This was my second Thanksgiving meal, GAPS style. The way of eating has become as natural to my hand as the natural ingredients. I had the special delight of meeting a local woman and her husband who opened up their farm and pumpkin patch to the public this fall, and I signed up for the possibility of one of her home-grown turkeys. Mrs. Case called me up last week, and let me know she had a turkey with my name on it, if I wished, that would be ready for pick up on Tuesday afternoon before Thanksgiving. So on Tuesday, Gabe, Lydia, and I picked up our 14 pound bird hanging from her back porch rafter. It was my first fresh turkey, let alone home-grown, free range, free of GMOs and raised on garden produce. I was so thrilled. I came home with a couple bags of yellow and candy sweet onions, a banana squash, and a ziploc back of healthy turkey giblets to boot. The day before Thanksgiving, I cooked up giblet stock with the neck, heart, and gizzard, celery, onion, sage leaves, and peppercorns. I made a great liver paté from the Nourishing Traditions cookbook, minus the mushrooms. I cooked up the turkey "stuffing" or dressing, following the Internal Bliss cookbook recipe that day as well. (I'll disclose my secret; I simmer white wine into the sautéd onion and celery and herbs just like my mother taught me for her traditional bread stuffing.) I didn't actually stuff the turkey. Thanksgiving day, I reduced the rich turkey roasting pan drippings and stock into a gravy. I put the GAPS stuffing into the roasting pan to reheat and stirred the minced giblets into it. The flavors did not disappoint. My Thanksgiving feast had all the nostalgic smells, flavors, and components that fulfilled the memories, the appetite, and the pleasure.

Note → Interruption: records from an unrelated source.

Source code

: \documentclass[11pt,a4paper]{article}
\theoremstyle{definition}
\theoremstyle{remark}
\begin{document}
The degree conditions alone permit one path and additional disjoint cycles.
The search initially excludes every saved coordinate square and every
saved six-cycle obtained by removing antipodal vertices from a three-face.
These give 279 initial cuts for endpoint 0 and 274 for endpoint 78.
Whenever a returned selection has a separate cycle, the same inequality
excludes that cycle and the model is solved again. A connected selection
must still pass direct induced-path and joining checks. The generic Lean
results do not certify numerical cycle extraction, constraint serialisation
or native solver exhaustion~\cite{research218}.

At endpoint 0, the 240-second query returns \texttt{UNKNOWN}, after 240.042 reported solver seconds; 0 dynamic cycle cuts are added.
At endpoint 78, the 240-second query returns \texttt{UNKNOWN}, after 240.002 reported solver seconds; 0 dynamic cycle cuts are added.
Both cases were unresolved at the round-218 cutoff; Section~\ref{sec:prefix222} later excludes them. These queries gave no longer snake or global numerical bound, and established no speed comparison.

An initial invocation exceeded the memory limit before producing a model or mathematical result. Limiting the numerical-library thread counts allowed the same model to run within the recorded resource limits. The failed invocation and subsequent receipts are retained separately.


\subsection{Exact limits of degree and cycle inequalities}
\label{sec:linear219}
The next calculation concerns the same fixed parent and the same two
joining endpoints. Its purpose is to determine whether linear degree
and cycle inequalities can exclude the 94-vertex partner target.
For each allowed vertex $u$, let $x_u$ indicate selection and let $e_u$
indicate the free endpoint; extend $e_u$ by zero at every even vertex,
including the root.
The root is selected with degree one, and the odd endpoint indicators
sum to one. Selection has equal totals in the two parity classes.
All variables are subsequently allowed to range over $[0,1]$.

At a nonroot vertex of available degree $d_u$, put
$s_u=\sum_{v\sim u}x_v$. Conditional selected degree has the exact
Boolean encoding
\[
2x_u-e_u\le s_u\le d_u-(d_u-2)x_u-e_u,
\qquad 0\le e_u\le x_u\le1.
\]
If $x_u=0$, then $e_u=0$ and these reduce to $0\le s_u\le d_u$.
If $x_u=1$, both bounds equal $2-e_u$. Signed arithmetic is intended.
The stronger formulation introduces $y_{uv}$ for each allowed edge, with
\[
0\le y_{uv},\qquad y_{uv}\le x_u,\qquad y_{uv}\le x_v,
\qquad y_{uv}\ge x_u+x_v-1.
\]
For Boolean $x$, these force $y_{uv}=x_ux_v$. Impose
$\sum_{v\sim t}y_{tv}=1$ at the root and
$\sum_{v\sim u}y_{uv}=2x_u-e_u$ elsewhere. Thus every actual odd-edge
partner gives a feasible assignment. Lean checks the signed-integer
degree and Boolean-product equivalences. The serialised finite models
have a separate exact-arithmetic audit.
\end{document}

Local farm-raised 14 lb turkey - Beautiful to a... me. |
All hands on deck. My handsome, beautiful husband carving the bird. |
Dressing, mashed cauliflower, and green beans staying hot. |
Lydia's cranberry sauce made with fresh cranberries, fresh-squeezed orange juice, zest, and honey. |
Pomegranate and persimmon salad with lemon and olive oil dressing. |
Ready to say grace and express our thanks. We are thankful for family. |
Ending the evening, settled into the couch, cuddly and waiting for a family movie. |
Lydia wrote a poem as a result of a Family School (cooperative home-school families) project a week ago.
Deep red cranberry sauce bubbling on the stove and turkey roasting in the oven.
Family talking and dishes clinking everywhere we go.
Spices in the pumpkin pie like cinnamon and nutmeg.
Happy to be together and very, very hungry, but at the end you're stuffed.
Thanksgiving is a time to be thankful for all God gives us.